Record extracts Start Marker

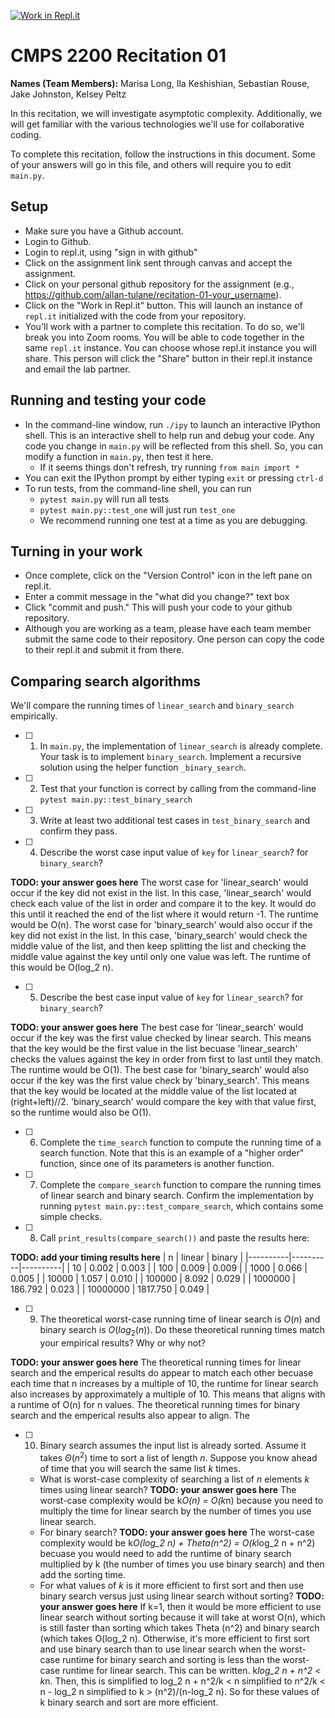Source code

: [![Work in Repl.it](https://classroom.github.com/assets/work-in-replit-14baed9a392b3a25080506f3b7b6d57f295ec2978f6f33ec97e36a161684cbe9.svg)](https://classroom.github.com/online_ide?assignment_repo_id=3989353&assignment_repo_type=AssignmentRepo)
# CMPS 2200  Recitation 01

**Names (Team Members):** Marisa Long, Ila Keshishian, Sebastian Rouse, Jake Johnston, Kelsey Peltz

In this recitation, we will investigate asymptotic complexity. Additionally, we will get familiar with the various technologies we'll use for collaborative coding.

To complete this recitation, follow the instructions in this document. Some of your answers will go in this file, and others will require you to edit `main.py`.


## Setup
- Make sure you have a Github account.
- Login to Github.
- Login to repl.it, using "sign in with github"
- Click on the assignment link sent through canvas and accept the assignment. 
- Click on your personal github repository for the assignment (e.g., https://github.com/allan-tulane/recitation-01-your_username).
- Click on the "Work in Repl.it" button. This will launch an instance of `repl.it` initialized with the code from your repository.
- You'll work with a partner to complete this recitation. To do so, we'll break you into Zoom rooms. You will be able to code together in the same `repl.it` instance. You can choose whose repl.it instance you will share. This person will click the "Share" button in their repl.it instance and email the lab partner.

## Running and testing your code
- In the command-line window, run `./ipy` to launch an interactive IPython shell. This is an interactive shell to help run and debug your code. Any code you change in `main.py` will be reflected from this shell. So, you can modify a function in `main.py`, then test it here.
  + If it seems things don't refresh, try running `from main import *`
- You can exit the IPython prompt by either typing `exit` or pressing `ctrl-d`
- To run tests, from the command-line shell, you can run
  + `pytest main.py` will run all tests
  + `pytest main.py::test_one` will just run `test_one`
  + We recommend running one test at a time as you are debugging.

## Turning in your work

- Once complete, click on the "Version Control" icon in the left pane on repl.it.
- Enter a commit message in the "what did you change?" text box
- Click "commit and push." This will push your code to your github repository.
- Although you are working as a team, please have each team member submit the same code to their repository. One person can copy the code to their repl.it and submit it from there.

## Comparing search algorithms

We'll compare the running times of `linear_search` and `binary_search` empirically.

- [ ] 1. In `main.py`, the implementation of `linear_search` is already complete. Your task is to implement `binary_search`. Implement a recursive solution using the helper function `_binary_search`. 

- [ ] 2. Test that your function is correct by calling from the command-line `pytest main.py::test_binary_search`

- [ ] 3. Write at least two additional test cases in `test_binary_search` and confirm they pass.

- [ ] 4. Describe the worst case input value of `key` for `linear_search`? for `binary_search`? 

**TODO: your answer goes here**
The worst case for 'linear_search' would occur if the key did not exist in the list. In this case, 'linear_search' would check each value of the list in order and compare it to the key. It would do this until it reached the end of the list where it would return -1. The runtime would be O(n).
The worst case for 'binary_search' would also occur if the key did not exist in the list. In this case, 'binary_search' would check the middle value of the list, and then keep splitting the list and checking the middle value against the key until only one value was left. The runtime of this would be O(log_2 n).

- [ ] 5. Describe the best case input value of `key` for `linear_search`? for `binary_search`? 

**TODO: your answer goes here**
The best case for 'linear_search' would occur if the key was the first value checked by linear search. This means that the key would be the first value in the list becuase 'linear_search' checks the values against the key in order from first to last until they match. The runtime would be O(1).
The best case for 'binary_search' would also occur if the key was the first value check by 'binary_search'. This means that the key would be located at the middle value of the list located at (right+left)//2. 'binary_search' would compare the key with that value first, so the runtime would also be O(1).

- [ ] 6. Complete the `time_search` function to compute the running time of a search function. Note that this is an example of a "higher order" function, since one of its parameters is another function.

- [ ] 7. Complete the `compare_search` function to compare the running times of linear search and binary search. Confirm the implementation by running `pytest main.py::test_compare_search`, which contains some simple checks.

- [ ] 8. Call `print_results(compare_search())` and paste the results here:

**TODO: add your timing results here**
|        n |   linear |   binary |
|----------|----------|----------|
|       10 |    0.002 |    0.003 |
|      100 |    0.009 |    0.009 |
|     1000 |    0.066 |    0.005 |
|    10000 |    1.057 |    0.010 |
|   100000 |    8.092 |    0.029 |
|  1000000 |  186.792 |    0.023 |
| 10000000 | 1817.750 |    0.049 |

- [ ] 9. The theoretical worst-case running time of linear search is $O(n)$ and binary search is $O(log_2(n))$. Do these theoretical running times match your empirical results? Why or why not?

**TODO: your answer goes here**
The theoretical running times for linear search and the emperical results do appear to match each other becuase each time that n increases by a multiple of 10, the runtime for linear search also increases by approximately a multiple of 10. This means that aligns with a runtime of O(n) for n values. The theoretical running times for binary search and the emperical results also appear to align. The 

- [ ] 10. Binary search assumes the input list is already sorted. Assume it takes $\Theta(n^2)$ time to sort a list of length $n$. Suppose you know ahead of time that you will search the same list $k$ times. 
  + What is worst-case complexity of searching a list of $n$ elements $k$ times using linear search? **TODO: your answer goes here**
	The worst-case complexity would be k*O(n) = O(k*n) because you need to multiply the time for linear search by the number of times you use linear search.
  + For binary search? **TODO: your answer goes here**
	The worst-case complexity would be k*O(log_2 n) + Theta(n^2) = O(k*log_2 n + n^2) becuase you would need to add the runtime of binary search multiplied by k (the number of times you use binary search) and then add the sorting time.
  + For what values of $k$ is it more efficient to first sort and then use binary search versus just using linear search without sorting? **TODO: your answer goes here**
	If k=1, then it would be more efficient to use linear search without sorting because it will take at worst O(n), which is still faster than sorting which takes Theta (n^2) and binary search (which takes O(log_2 n).  Otherwise, it's more efficient to first sort and use binary search than to use linear search when the worst-case runtime for binary search and sorting is less than the worst-case runtime for linear search. This can be written. k*log_2 n + n^2 < k*n. Then, this is simplified to log_2 n + n^2/k < n simplified to n^2/k < n - log_2 n simplified to k > (n^2)/(n-log_2 n). So for these values of k binary search and sort are more efficient.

Record extracts End Marker

### Exercise details
Look through the listing above and copy each line where the string "exist" occurs.

### Task result
The worst case for 'linear_search' would occur if the key did not exist in the list. In this case, 'linear_search' would check each value of the list in order and compare it to the key. It would do this until it reached the end of the list where it would return -1. The runtime would be O(n).
The worst case for 'binary_search' would also occur if the key did not exist in the list. In this case, 'binary_search' would check the middle value of the list, and then keep splitting the list and checking the middle value against the key until only one value was left. The runtime of this would be O(log_2 n).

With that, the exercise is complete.